- **What to do**:
Some entries follow. Reproduce exactly the lines starting at the one with "order to dispose" and stopping after the one with "different possible actions".
═════ Data for this exercise ═════
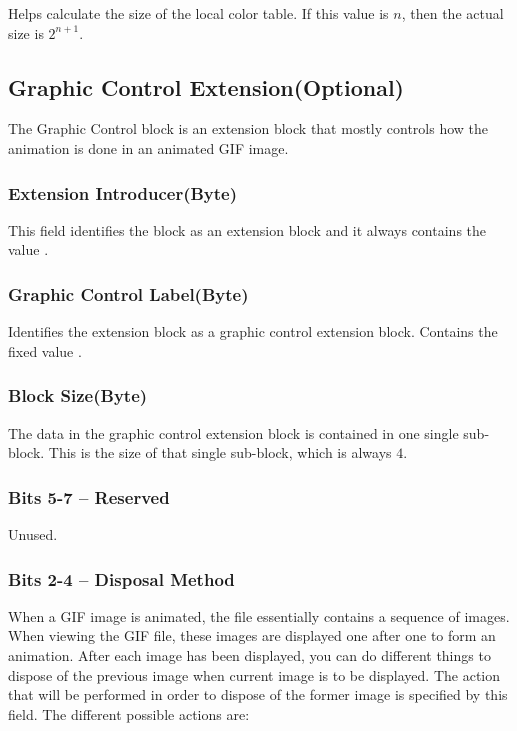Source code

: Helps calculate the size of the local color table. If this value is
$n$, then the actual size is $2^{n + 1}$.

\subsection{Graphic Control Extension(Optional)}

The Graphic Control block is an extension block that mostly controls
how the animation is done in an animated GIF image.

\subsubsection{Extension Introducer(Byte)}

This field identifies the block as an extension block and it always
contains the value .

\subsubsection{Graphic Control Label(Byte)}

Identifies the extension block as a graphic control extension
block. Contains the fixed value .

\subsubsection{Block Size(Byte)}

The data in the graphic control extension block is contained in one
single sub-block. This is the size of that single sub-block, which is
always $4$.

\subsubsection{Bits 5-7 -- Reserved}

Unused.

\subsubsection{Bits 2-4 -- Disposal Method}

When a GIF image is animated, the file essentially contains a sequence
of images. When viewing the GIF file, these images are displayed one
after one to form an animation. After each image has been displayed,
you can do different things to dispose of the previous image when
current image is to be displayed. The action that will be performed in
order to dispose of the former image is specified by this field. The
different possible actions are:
═════
═════ Data for this exercise ═════
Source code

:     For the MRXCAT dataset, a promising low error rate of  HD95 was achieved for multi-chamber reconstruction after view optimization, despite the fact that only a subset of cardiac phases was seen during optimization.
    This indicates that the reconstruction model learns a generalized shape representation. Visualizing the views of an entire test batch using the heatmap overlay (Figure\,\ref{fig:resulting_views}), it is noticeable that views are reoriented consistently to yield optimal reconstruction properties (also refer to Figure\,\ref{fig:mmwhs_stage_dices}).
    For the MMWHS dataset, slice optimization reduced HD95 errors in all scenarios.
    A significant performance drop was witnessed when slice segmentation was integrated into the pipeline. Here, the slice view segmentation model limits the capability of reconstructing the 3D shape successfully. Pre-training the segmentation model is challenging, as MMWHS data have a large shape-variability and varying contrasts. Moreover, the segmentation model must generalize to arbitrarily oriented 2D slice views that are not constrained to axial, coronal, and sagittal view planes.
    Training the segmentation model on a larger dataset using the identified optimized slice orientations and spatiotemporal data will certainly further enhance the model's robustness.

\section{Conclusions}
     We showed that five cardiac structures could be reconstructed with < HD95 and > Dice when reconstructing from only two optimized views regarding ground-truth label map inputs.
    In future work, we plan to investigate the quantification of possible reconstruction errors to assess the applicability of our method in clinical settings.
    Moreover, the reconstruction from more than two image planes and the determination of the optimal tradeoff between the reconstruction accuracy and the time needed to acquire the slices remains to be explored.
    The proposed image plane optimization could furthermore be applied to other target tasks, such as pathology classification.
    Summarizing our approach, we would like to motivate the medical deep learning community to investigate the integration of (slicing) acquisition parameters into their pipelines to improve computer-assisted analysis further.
═════
- **Your solution**:
order to dispose of the former image is specified by this field. The
different possible actions are:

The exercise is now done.